Pictures paired with source code:
◇ ◇ ◇ ◇ ◇
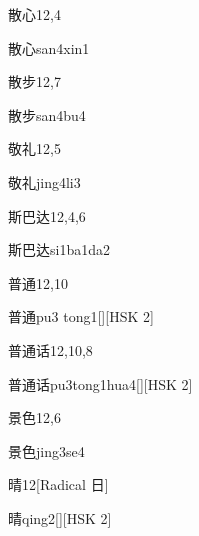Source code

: \begin{entry}{散心}{12,4}
  \begin{phonetics}{散心}{san4xin1}
  \end{phonetics}
\end{entry}

\begin{entry}{散步}{12,7}
  \begin{phonetics}{散步}{san4bu4}
  \end{phonetics}
\end{entry}

\begin{entry}{敬礼}{12,5}
  \begin{phonetics}{敬礼}{jing4li3}
  \end{phonetics}
\end{entry}

\begin{entry}{斯巴达}{12,4,6}
  \begin{phonetics}{斯巴达}{si1ba1da2}
  \end{phonetics}
\end{entry}

\begin{entry}{普通}{12,10}
  \begin{phonetics}{普通}{pu3 tong1}[][HSK 2]
  \end{phonetics}
\end{entry}

\begin{entry}{普通话}{12,10,8}
  \begin{phonetics}{普通话}{pu3tong1hua4}[][HSK 2]
  \end{phonetics}
\end{entry}

\begin{entry}{景色}{12,6}
  \begin{phonetics}{景色}{jing3se4}
  \end{phonetics}
\end{entry}

\begin{entry}{晴}{12}[Radical 日]
  \begin{phonetics}{晴}{qing2}[][HSK 2]
  \end{phonetics}
\end{entry}

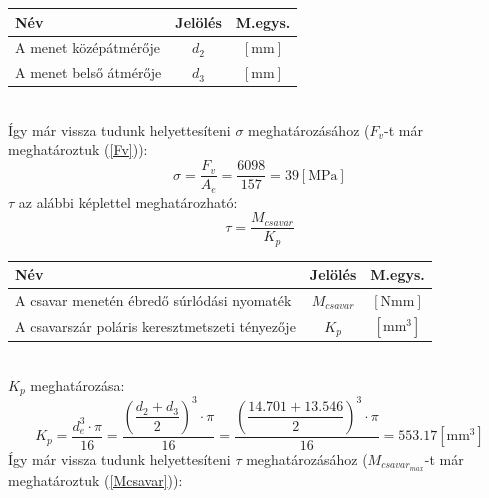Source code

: \documentclass[10pt, a4paper]{article}
\newcommand{\mpa}{\mathrm{\left[MPa\right]}}
\newcommand{\mm}{\mathrm{\left[mm\right]}}
\newcommand{\mmh}{\mathrm{\left[mm^3\right]}}
\newcommand{\nmm}{\mathrm{\left[Nmm\right]}}
\begin{document}
				\vspace{-20pt}
					\renewcommand{\arraystretch}{1.4}
										\begin{table}[!h]
											\centering
											\begin{tabular}{l|c|c}
												\textbf{Név}                              & \textbf{Jelölés} & \textbf{M.egys.} \\ \hline
												A menet középátmérője                      & $d_2$                & $\mm$          \\
												A menet belső átmérője          & $d_3$                & $\mm$			 	 	       
											\end{tabular}
										\end{table}
					\renewcommand{\arraystretch}{1}\\
	Így már vissza tudunk helyettesíteni $\sigma$ meghatározásához ($F_v$-t már meghatároztuk (\ref{Fv})):
	\begin{equation}
			\sigma = \dfrac{F_v}{A_e} = \dfrac{6098}{157} = 39 \mpa\tag{6.1}
	\end{equation}
	$\tau$ az alábbi képlettel meghatározható:
	\begin{equation}
		\tau = \dfrac{M_{csavar}}{K_p} \tag{6.2}
	\end{equation}
					\vspace{-20pt}
						\renewcommand{\arraystretch}{1.4}
											\begin{table}[!h]
												\centering
												\begin{tabular}{l|c|c}
													\textbf{Név}                              & \textbf{Jelölés} & \textbf{M.egys.} \\ \hline
													A csavar menetén ébredő súrlódási nyomaték                      & $M_{csavar}$                & $\nmm$          \\
													A csavarszár poláris keresztmetszeti tényezője          & $K_p$                & $\mmh$			 	 	       
												\end{tabular}
											\end{table}
						\renewcommand{\arraystretch}{1}\\
	$K_p$ meghatározása:
	\begin{equation}
			K_p = \dfrac{d_e^3 \cdot \pi}{16} = \dfrac{\left(\dfrac{d_2 + d_3}{2}\right)^3 \cdot \pi}{16} = \dfrac{\left(\dfrac{14.701 + 13.546}{2}\right)^3 \cdot \pi}{16} = 553.17 \mmh\tag{6.2.1}
	\end{equation}
	Így már vissza tudunk helyettesíteni $\tau$ meghatározásához ($M_{csavar_{max}}$-t már meghatároztuk (\ref{Mcsavar})):
\end{document}
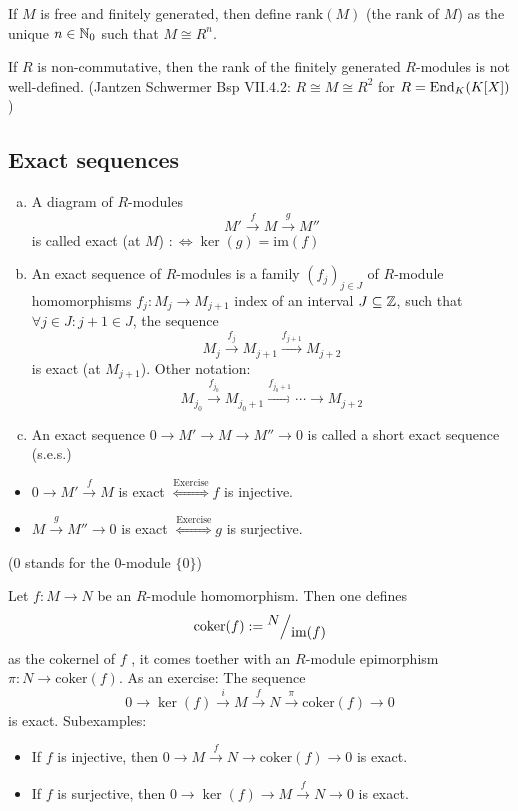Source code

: \documentclass[a4paper]{report}
\begin{document}
\begin{defi}%
If $M$ is free and finitely generated, then define $\mathrm{rank}(M)$ (the rank of $M$) as the unique $n \in \mathbb{N}_0$ such that $M \cong R^{n}$.
\end{defi}

\begin{rem*}
If $R$ is non-commutative, then the rank of the finitely generated $R$-modules is not well-defined. (Jantzen Schwermer Bsp VII.4.2: $R \cong M \cong R^{2}$ for $R = \operatorname{End}_{K}(K[X])$)
\end{rem*}

\subsection{Exact sequences}
\begin{defi}
\begin{enumerate}[(a)]
  \item A diagram of $R$-modules \[M' \xrightarrow{f} M \xrightarrow{g}M''\]
        is called exact (at $M$) $:\iff \ker(g) = \mathrm{im}(f)$
  \item An exact sequence of $R$-modules is a family $(f_{j})_{j \in J}$ of $R$-module homomorphisms $f_{j}: M_{j} \to M_{j+1}$ index of an interval $J \subseteq \mathbb{Z}$, such that $\forall j \in J : j+1 \in J$, the sequence
        \[M_{j} \xrightarrow{f_{j}} M_{j+1} \xrightarrow{f_{j+1}}M_{j+2}\]
        is exact (at $M_{j+1}$). Other notation: %
        \[M_{j_{0}} \xrightarrow{f_{j_{0}}} M_{j_{0}+1} \xrightarrow{f_{j_{0}+1}} \cdots \to M_{j+2}\]
        \item An exact sequence $0 \to M' \to M \to M'' \to 0$ is called a short exact sequence (s.e.s.)
\end{enumerate}
\end{defi}

\begin{rem*}
  \begin{itemize}
  \item $0 \to M' \xrightarrow{f} M$ is exact $\overset{\text{Exercise}}\iff f$ is injective.
  \item $M \xrightarrow{g} M'' \to 0$ is exact $\overset{\text{Exercise}}\iff g$ is surjective.
  \end{itemize}
  ($0$ stands for the $0$-module $\{0\}$)
\end{rem*}
\begin{exmp}
  Let $f: M \to N$ be an $R$-module homomorphism. Then one defines
  \[\mathrm{coker}(f):= \fak N{\mathrm{im}(f)}\]
 as the cokernel of $f$ , it comes toether with an $R$-module epimorphism $\pi: N \to \mathrm{coker}(f)$. As an exercise: The sequence
  \[0 \to \ker(f) \xrightarrow{i} M \xrightarrow f N \xrightarrow \pi \mathrm{coker}(f) \to 0\]
  is exact. Subexamples:
  \begin{itemize}
    \item If $f$ is injective, then $0 \to M \xrightarrow f N \to \mathrm{coker}(f) \to 0$ is exact.
          \item If $f$ is surjective, then $0 \to \ker(f) \to M \xrightarrow f N \to 0$ is exact.
  \end{itemize}
\end{exmp}
\end{document}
◇ ◇ ◇ ◇ ◇
Aim of the exercise: Your answer should be one number: how many lines in the records above include "renewcommand".

Answer to this exercise: 4